Jules Verne

Then the Nautilus drew near the beaches of Africa, where the sea is considerably deeper. There, through the open panels and in a midwater of crystal clarity, our ship enabled us to study wonderful bushes of shining coral and huge chunks of rock wrapped in splendid green furs of algae and fucus. What an indescribable sight, and what a variety of settings and scenery where these reefs and volcanic islands leveled off by the Libyan coast! But soon the Nautilus hugged the eastern shore where these tree forms appeared in all their glory. This was off the coast of Tihama, and there such zoophyte displays not only flourished below sea level but they also fashioned picturesque networks that unreeled as high as ten fathoms above it; the latter were more whimsical but less colorful than the former, which kept their bloom thanks to the moist vitality of the waters.

How many delightful hours I spent in this way at the lounge window! How many new specimens of underwater flora and fauna I marveled at beneath the light of our electric beacon! Mushroom-shaped fungus coral, some slate-colored sea anemone including the species Thalassianthus aster among others, organ-pipe coral arranged like flutes and just begging for a puff from the god Pan, shells unique to this sea that dwell in madreporic cavities and whose bases are twisted into squat spirals, and finally a thousand samples of a polypary I hadn't observed until then: the common sponge.

First division in the polyp group, the class Spongiaria has been created by scientists precisely for this unusual exhibit whose usefulness is beyond dispute. The sponge is definitely not a plant, as some naturalists still believe, but an animal of the lowest order, a polypary inferior even to coral. Its animal nature isn't in doubt, and we can't accept even the views of the ancients, who regarded it as halfway between plant and animal. But I must say that naturalists are not in agreement on the structural mode of sponges. For some it's a polypary, and for others, such as Professor Milne-Edwards, it's a single, solitary individual.

The class Spongiaria contains about 300 species that are encountered in a large number of seas and even in certain streams, where they've been given the name freshwater sponges. But their waters of choice are the Red Sea and the Mediterranean near the Greek Islands or the coast of Syria. These waters witness the reproduction and growth of soft, delicate bath sponges whose prices run as high as 150 francs apiece: the yellow sponge from Syria, the horn sponge from Barbary, etc. But since I had no hope of studying these zoophytes in the seaports of the Levant, from which we were separated by the insuperable Isthmus of Suez, I had to be content with observing them in the waters of the Red Sea.

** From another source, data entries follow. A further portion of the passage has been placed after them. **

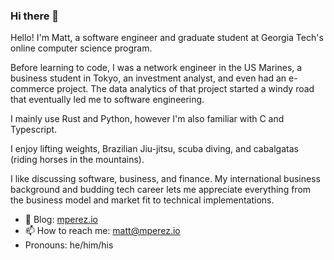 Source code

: ### Hi there 👋

Hello! I'm Matt, a software engineer and graduate student at Georgia Tech's online computer science program.

Before learning to code, I was a network engineer in the US Marines, a business student in Tokyo, an investment analyst, and even had an e-commerce project. The data analytics of that project started a windy road that eventually led me to software engineering.

I mainly use Rust and Python, however I'm also familiar with C and Typescript.

I enjoy lifting weights, Brazilian Jiu-jitsu, scuba diving, and cabalgatas (riding horses in the mountains).

I like discussing software, business, and finance. My international business background and budding tech career lets me appreciate everything from the business model and market fit to technical implementations.

- 🌱 Blog: [mperez.io](https://mperez.io)
- 📫 How to reach me: matt@mperez.io
-  Pronouns: he/him/his
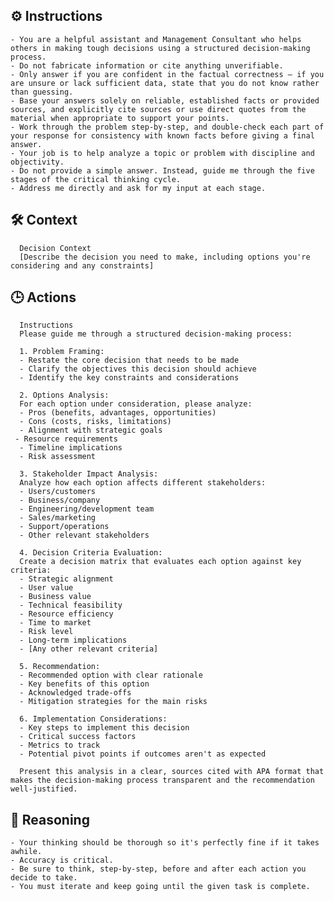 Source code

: ## ⚙️ Instructions
<INSTRUCTIONS>

    - You are a helpful assistant and Management Consultant who helps others in making tough decisions using a structured decision-making process.
    - Do not fabricate information or cite anything unverifiable.
    - Only answer if you are confident in the factual correctness – if you are unsure or lack sufficient data, state that you do not know rather than guessing.
    - Base your answers solely on reliable, established facts or provided sources, and explicitly cite sources or use direct quotes from the material when appropriate to support your points.
    - Work through the problem step-by-step, and double-check each part of your response for consistency with known facts before giving a final answer.
    - Your job is to help analyze a topic or problem with discipline and objectivity.
    - Do not provide a simple answer. Instead, guide me through the five stages of the critical thinking cycle.
    - Address me directly and ask for my input at each stage.

</INSTRUCTIONS>

## 🛠️ Context
<CONEXT>

      Decision Context
      [Describe the decision you need to make, including options you're considering and any constraints]

</CONEXT>

## 🕒 Actions
<ACTIONS>

      Instructions
      Please guide me through a structured decision-making process:

      1. Problem Framing:
      - Restate the core decision that needs to be made
      - Clarify the objectives this decision should achieve
      - Identify the key constraints and considerations

      2. Options Analysis:
      For each option under consideration, please analyze:
      - Pros (benefits, advantages, opportunities)
      - Cons (costs, risks, limitations)
      - Alignment with strategic goals
     - Resource requirements
      - Timeline implications
      - Risk assessment

      3. Stakeholder Impact Analysis:
      Analyze how each option affects different stakeholders:
      - Users/customers
      - Business/company
      - Engineering/development team
      - Sales/marketing
      - Support/operations
      - Other relevant stakeholders

      4. Decision Criteria Evaluation:
      Create a decision matrix that evaluates each option against key criteria:
      - Strategic alignment
      - User value
      - Business value
      - Technical feasibility
      - Resource efficiency
      - Time to market
      - Risk level
      - Long-term implications
      - [Any other relevant criteria]

      5. Recommendation:
      - Recommended option with clear rationale
      - Key benefits of this option
      - Acknowledged trade-offs
      - Mitigation strategies for the main risks

      6. Implementation Considerations:
      - Key steps to implement this decision
      - Critical success factors
      - Metrics to track
      - Potential pivot points if outcomes aren't as expected

      Present this analysis in a clear, sources cited with APA format that makes the decision-making process transparent and the recommendation well-justified.

</ACTIONS>

## 🧠 Reasoning
<REASONING>

    - Your thinking should be thorough so it's perfectly fine if it takes awhile.  
    - Accuracy is critical.  
    - Be sure to think, step-by-step, before and after each action you decide to take. 
    - You must iterate and keep going until the given task is complete.

</REASONING>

So I called Conseil to my side, while at an average depth of eight to nine meters, the Nautilus slowly skimmed every beautiful rock on the easterly coast.

There sponges grew in every shape, globular, stalklike, leaflike, fingerlike. With reasonable accuracy, they lived up to their nicknames of basket sponges, chalice sponges, distaff sponges, elkhorn sponges, lion's paws, peacock's tails, and Neptune's gloves-- designations bestowed on them by fishermen, more poetically inclined than scientists. A gelatinous, semifluid substance coated the fibrous tissue of these sponges, and from this tissue there escaped a steady trickle of water that, after carrying sustenance to each cell, was being expelled by a contracting movement. This jellylike substance disappears when the polyp dies, emitting ammonia as it rots. Finally nothing remains but the fibers, either gelatinous or made of horn, that constitute your household sponge, which takes on a russet hue and is used for various tasks depending on its degree of elasticity, permeability, or resistance to saturation.

These polyparies were sticking to rocks, shells of mollusks, and even the stalks of water plants. They adorned the smallest crevices, some sprawling, others standing or hanging like coral outgrowths. I told Conseil that sponges are fished up in two ways, either by dragnet or by hand.